‘Herd Immunity’ and the Correlation of Math to the Flu Epidemic
Patrick Honner tackles the notion of ‘herd immunity‘ for the Quanta Magazine using something that cannot be denied: math.
Here’s where vaccination comes in. When vaccinated, an individual develops resistance to the disease: Success rates vary, but for simplicity we will assume that vaccination provides complete immunity to the disease. Vaccination directly benefits the vaccinated individual, but it also indirectly benefits the broader population. If many people in a community are vaccinated against a disease, the disease won’t spread as rapidly.
In effect, widespread vaccination can help reduce the effective reproduction number of the disease. And if enough individuals are vaccinated, the effective reproduction number can actually be reduced to one, ensuring that the disease will only spread at a linear rate.

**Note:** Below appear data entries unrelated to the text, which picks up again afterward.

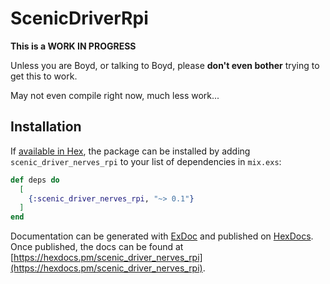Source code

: # ScenicDriverRpi

__This is a WORK IN PROGRESS__

Unless you are Boyd, or talking to Boyd, please __don't even bother__ trying to get this to work.

May not even compile right now, much less work...


## Installation

If [available in Hex](https://hex.pm/docs/publish), the package can be installed
by adding `scenic_driver_nerves_rpi` to your list of dependencies in `mix.exs`:

```elixir
def deps do
  [
    {:scenic_driver_nerves_rpi, "~> 0.1"}
  ]
end
```

Documentation can be generated with [ExDoc](https://github.com/elixir-lang/ex_doc)
and published on [HexDocs](https://hexdocs.pm). Once published, the docs can
be found at [https://hexdocs.pm/scenic_driver_nerves_rpi](https://hexdocs.pm/scenic_driver_nerves_rpi).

So how many individuals need to be vaccinated to bring a disease’s effective reproduction number down to one?
Let’s think about what the basic reproduction number really tells us. Consider an influenza epidemic with R0 = 2. This means that an infected person will, on average, infect two new people. This single number, R0 = 2, offers us a lot of information: how easily the disease is transmitted, the length of the infectious period, and the average number of people an infected person will interact with in a given period of time. By unpacking this number, we can easily see how vaccination can reduce it.